*How to complete this task*:
Take the entries below and print only the lines from the one with "- lists all the menus" through the one with "Feel free to", exactly as they stand, both ends included.
━━━ Data for processing ━━━
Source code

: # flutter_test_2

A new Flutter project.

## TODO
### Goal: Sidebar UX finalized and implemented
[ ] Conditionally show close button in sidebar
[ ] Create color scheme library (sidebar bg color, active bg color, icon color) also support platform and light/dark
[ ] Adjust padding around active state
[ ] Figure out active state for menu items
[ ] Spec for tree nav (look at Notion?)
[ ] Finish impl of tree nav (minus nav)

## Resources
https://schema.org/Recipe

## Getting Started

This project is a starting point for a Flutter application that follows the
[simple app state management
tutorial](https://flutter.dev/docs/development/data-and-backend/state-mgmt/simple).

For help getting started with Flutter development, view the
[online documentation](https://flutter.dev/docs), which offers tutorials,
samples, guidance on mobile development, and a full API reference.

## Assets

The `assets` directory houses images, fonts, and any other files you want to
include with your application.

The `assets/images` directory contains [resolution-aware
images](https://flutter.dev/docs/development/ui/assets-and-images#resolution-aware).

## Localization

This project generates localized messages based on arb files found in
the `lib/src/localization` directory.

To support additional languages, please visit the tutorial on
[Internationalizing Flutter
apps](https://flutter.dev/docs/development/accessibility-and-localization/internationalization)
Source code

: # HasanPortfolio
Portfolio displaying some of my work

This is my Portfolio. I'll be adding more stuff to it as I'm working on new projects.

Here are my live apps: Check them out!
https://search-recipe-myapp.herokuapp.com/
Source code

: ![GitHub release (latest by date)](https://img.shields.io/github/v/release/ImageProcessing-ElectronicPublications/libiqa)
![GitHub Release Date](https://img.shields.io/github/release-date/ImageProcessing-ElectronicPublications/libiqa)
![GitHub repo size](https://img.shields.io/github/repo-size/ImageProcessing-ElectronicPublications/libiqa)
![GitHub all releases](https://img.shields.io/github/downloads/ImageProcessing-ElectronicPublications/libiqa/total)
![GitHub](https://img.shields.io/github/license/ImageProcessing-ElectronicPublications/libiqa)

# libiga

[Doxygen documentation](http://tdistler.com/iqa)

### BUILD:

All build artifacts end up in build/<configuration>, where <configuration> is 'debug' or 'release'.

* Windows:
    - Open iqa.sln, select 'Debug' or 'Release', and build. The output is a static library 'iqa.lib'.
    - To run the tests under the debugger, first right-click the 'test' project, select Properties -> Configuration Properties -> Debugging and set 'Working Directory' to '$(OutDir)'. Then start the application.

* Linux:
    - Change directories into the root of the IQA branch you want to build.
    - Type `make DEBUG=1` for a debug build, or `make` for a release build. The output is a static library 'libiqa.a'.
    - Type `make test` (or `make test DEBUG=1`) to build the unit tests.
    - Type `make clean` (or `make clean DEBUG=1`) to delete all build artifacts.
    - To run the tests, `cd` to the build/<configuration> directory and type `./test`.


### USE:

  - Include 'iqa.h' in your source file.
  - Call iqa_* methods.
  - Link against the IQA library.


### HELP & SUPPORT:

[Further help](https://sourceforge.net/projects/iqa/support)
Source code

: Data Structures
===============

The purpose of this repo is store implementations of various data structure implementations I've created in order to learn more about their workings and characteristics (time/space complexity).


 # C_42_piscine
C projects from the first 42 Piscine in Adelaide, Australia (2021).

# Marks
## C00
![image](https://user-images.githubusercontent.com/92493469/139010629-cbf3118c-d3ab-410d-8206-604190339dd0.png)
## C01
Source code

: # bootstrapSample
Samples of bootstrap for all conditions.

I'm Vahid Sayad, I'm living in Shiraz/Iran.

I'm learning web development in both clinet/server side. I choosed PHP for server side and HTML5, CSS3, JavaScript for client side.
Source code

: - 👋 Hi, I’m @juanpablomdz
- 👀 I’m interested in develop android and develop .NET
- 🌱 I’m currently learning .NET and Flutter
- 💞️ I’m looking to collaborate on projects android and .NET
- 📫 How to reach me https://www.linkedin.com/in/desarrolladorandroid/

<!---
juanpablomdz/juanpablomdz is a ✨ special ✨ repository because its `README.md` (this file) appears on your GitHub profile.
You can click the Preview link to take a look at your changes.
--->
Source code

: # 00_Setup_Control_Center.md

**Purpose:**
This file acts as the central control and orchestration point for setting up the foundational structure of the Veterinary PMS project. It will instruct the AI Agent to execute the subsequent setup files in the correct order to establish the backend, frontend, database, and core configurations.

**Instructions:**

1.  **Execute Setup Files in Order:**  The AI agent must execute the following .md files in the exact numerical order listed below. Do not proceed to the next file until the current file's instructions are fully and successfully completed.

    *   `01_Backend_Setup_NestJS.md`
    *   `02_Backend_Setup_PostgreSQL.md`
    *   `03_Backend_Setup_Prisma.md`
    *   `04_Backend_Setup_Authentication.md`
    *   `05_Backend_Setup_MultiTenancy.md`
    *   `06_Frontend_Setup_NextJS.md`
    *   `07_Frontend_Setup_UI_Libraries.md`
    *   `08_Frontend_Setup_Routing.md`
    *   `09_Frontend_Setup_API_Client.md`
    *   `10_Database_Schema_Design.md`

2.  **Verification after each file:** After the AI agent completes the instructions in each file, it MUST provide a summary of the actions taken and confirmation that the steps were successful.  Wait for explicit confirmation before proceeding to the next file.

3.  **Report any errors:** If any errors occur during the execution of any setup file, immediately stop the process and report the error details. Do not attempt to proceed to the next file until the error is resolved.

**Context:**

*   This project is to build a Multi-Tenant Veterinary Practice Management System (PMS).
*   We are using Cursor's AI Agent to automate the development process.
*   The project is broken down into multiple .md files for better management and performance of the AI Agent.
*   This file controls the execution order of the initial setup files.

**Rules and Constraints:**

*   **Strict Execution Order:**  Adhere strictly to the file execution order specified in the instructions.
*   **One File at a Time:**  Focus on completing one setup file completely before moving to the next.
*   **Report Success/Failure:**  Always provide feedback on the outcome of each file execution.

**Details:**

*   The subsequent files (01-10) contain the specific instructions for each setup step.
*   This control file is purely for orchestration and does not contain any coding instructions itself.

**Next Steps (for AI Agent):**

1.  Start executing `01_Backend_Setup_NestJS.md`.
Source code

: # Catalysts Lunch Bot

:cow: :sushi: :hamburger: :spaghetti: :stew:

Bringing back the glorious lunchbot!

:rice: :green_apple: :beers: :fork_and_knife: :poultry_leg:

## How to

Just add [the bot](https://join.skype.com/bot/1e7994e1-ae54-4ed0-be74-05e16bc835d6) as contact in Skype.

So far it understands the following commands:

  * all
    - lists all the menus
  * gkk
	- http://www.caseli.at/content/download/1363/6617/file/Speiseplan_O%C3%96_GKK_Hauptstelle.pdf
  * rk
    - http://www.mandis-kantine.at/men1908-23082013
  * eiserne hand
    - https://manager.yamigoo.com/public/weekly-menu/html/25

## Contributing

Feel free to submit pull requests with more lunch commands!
━━━
━━━ Data for processing ━━━
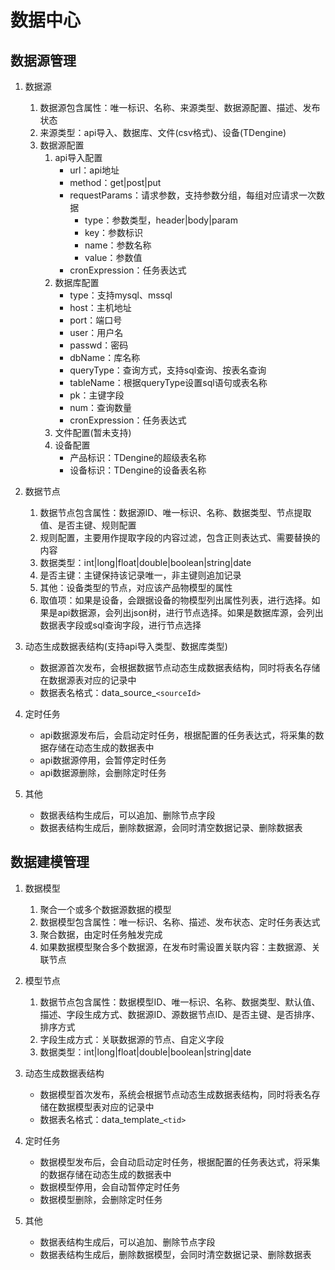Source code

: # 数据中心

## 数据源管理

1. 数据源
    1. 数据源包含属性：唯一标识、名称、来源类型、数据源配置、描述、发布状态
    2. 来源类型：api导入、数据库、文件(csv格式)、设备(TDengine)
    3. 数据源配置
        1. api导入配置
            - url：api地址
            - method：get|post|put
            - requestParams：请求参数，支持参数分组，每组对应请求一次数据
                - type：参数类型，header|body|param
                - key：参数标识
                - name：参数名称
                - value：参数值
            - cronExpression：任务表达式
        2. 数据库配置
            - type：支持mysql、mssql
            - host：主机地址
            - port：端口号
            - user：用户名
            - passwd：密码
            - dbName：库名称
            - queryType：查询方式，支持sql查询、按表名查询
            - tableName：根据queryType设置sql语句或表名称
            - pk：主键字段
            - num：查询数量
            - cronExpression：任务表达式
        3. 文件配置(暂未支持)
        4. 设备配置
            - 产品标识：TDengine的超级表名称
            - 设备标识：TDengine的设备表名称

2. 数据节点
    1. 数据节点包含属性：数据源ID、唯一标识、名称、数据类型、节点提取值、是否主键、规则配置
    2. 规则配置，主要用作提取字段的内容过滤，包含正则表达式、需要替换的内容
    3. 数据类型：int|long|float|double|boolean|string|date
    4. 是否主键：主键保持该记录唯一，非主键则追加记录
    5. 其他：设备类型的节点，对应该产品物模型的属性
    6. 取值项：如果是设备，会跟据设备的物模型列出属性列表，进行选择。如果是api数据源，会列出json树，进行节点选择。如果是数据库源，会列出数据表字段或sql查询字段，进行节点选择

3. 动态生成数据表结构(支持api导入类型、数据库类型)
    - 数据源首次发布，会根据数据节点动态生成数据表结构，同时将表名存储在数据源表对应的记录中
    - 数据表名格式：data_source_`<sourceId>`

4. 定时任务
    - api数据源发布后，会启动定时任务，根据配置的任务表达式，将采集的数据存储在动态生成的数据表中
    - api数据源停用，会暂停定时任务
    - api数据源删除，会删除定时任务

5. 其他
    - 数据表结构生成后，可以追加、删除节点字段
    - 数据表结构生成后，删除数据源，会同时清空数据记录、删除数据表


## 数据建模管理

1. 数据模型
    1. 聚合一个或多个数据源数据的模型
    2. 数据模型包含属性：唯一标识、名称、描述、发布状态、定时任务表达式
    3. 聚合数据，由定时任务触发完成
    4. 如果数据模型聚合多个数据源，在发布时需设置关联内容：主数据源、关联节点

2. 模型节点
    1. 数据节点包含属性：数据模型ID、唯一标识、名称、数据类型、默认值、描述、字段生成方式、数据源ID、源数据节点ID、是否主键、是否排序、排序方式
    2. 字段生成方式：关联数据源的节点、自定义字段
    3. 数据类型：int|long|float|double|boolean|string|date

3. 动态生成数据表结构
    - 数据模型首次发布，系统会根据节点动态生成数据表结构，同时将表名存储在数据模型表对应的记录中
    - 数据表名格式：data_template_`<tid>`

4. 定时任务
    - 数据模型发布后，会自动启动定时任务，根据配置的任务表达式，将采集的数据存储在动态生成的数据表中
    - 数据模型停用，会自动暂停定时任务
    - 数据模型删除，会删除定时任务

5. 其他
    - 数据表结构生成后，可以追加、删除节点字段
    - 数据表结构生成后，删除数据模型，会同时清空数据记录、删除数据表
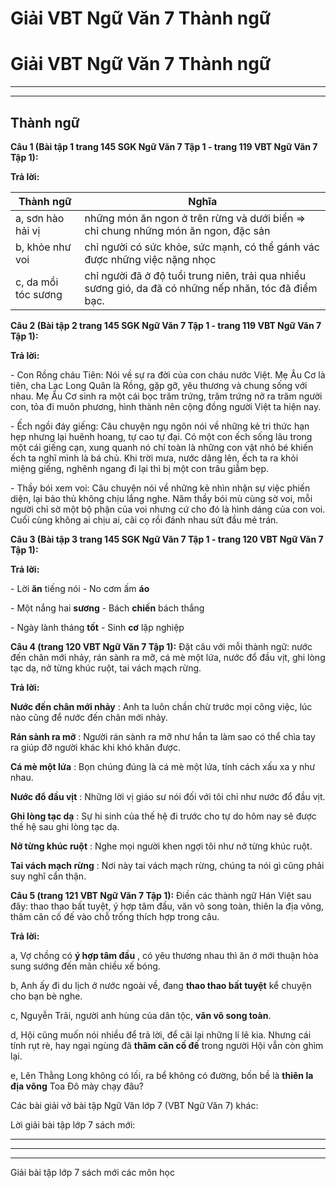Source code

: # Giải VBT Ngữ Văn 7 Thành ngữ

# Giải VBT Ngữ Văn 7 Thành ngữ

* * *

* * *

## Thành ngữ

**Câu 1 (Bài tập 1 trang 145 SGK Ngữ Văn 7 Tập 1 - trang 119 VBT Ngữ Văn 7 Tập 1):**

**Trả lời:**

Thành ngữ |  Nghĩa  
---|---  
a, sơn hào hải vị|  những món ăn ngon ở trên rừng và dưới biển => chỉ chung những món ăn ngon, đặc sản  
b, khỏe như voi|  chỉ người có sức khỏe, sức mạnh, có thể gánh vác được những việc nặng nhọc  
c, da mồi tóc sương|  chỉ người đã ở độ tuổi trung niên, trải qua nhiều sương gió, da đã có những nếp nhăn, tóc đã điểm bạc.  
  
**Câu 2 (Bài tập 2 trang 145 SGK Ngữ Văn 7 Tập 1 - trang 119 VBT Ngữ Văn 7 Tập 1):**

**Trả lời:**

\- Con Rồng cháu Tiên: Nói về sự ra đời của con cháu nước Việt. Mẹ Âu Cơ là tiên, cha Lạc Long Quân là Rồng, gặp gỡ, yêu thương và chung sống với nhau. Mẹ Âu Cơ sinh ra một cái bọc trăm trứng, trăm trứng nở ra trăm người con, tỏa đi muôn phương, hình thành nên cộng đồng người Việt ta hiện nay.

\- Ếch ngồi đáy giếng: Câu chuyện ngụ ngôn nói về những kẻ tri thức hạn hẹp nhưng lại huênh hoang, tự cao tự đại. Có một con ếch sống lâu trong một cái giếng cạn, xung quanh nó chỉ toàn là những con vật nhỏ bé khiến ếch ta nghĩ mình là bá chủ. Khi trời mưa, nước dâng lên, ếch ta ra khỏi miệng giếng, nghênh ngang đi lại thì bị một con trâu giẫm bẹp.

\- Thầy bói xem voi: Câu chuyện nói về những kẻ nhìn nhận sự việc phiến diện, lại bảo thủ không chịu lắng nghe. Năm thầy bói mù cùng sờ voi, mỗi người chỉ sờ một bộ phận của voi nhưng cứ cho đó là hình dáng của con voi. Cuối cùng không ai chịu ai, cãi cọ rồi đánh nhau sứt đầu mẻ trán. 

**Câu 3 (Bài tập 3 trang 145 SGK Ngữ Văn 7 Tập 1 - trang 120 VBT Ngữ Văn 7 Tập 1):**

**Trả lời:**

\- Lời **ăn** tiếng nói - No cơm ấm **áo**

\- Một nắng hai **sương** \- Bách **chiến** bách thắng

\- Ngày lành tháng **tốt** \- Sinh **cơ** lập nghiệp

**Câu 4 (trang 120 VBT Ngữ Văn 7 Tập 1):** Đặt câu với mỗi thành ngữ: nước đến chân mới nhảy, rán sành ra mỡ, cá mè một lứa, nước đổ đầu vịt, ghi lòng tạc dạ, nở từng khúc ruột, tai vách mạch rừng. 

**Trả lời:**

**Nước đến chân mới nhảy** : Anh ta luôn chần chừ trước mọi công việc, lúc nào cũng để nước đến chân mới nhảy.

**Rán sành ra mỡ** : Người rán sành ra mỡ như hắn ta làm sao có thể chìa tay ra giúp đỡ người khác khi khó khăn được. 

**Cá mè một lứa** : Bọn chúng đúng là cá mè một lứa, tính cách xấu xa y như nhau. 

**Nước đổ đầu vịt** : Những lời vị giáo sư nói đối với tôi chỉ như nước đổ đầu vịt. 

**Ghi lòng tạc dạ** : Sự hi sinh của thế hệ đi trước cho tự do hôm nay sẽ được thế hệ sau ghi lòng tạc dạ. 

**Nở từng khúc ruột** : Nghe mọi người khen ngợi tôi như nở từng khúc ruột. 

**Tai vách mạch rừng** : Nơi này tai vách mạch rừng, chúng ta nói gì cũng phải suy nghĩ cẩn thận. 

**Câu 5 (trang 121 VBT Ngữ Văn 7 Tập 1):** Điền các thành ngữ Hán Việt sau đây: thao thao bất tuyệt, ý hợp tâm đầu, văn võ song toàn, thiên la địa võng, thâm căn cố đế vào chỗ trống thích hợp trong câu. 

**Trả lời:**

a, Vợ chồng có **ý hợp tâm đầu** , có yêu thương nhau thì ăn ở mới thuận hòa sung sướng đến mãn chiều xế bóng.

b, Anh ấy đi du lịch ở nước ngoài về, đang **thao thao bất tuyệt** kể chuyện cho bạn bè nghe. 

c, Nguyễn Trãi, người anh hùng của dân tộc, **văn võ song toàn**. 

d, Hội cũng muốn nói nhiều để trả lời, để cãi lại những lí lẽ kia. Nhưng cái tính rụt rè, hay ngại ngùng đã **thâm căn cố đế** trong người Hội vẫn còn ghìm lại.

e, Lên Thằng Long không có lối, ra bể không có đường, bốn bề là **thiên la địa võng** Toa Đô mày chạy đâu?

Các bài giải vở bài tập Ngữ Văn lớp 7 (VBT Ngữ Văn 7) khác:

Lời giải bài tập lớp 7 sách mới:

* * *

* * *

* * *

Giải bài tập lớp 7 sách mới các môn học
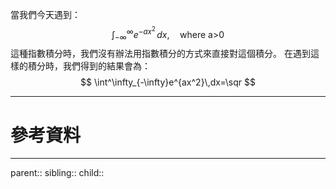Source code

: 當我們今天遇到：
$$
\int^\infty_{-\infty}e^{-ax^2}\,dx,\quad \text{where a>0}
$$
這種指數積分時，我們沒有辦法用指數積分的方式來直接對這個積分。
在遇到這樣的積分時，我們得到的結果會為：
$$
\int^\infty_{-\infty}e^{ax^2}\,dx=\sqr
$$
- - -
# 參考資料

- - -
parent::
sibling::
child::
━━━
━━━ Data for processing ━━━
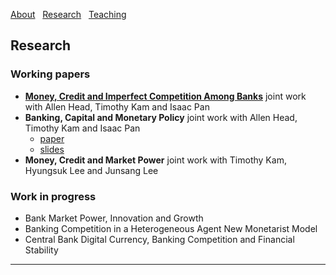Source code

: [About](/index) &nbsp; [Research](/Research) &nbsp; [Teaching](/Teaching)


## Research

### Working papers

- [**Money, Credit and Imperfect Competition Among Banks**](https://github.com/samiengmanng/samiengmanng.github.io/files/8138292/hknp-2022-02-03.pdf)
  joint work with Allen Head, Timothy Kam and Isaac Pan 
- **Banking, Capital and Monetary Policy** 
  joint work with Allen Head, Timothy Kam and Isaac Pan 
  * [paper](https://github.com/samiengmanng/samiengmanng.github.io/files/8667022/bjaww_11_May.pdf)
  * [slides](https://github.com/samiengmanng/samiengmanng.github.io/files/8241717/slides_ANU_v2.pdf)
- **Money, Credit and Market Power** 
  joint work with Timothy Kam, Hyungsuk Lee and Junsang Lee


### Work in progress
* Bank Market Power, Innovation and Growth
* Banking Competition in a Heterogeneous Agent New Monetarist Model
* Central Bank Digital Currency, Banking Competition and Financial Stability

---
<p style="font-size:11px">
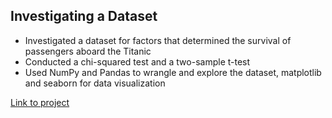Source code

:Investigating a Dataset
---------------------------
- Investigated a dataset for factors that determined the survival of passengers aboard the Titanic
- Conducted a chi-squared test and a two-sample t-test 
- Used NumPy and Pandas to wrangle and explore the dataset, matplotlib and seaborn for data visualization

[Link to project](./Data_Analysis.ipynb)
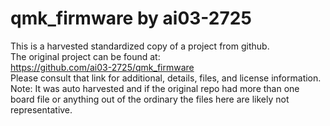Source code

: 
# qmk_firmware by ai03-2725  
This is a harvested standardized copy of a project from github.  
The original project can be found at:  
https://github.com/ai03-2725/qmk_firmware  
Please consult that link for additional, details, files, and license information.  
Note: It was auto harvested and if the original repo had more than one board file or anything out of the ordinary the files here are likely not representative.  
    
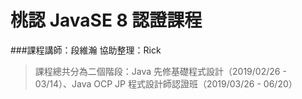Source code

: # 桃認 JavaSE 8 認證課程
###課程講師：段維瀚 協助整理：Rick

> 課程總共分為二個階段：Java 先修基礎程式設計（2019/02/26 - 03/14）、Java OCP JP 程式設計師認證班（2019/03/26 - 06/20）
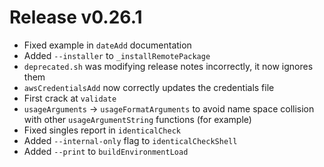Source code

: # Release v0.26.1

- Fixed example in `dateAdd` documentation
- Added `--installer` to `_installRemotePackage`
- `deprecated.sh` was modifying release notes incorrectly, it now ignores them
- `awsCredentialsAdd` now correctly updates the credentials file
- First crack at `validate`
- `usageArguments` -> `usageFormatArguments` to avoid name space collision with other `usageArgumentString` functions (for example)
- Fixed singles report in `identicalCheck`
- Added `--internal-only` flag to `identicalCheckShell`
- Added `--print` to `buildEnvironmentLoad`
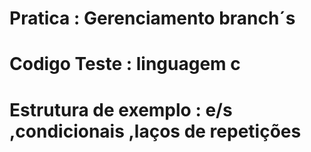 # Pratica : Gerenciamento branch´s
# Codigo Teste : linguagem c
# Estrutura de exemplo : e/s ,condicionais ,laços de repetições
━━━
*Solution for this exercise*:
    - lists all the menus
  * gkk
	- http://www.caseli.at/content/download/1363/6617/file/Speiseplan_O%C3%96_GKK_Hauptstelle.pdf
  * rk
    - http://www.mandis-kantine.at/men1908-23082013
  * eiserne hand
    - https://manager.yamigoo.com/public/weekly-menu/html/25

## Contributing

Feel free to submit pull requests with more lunch commands!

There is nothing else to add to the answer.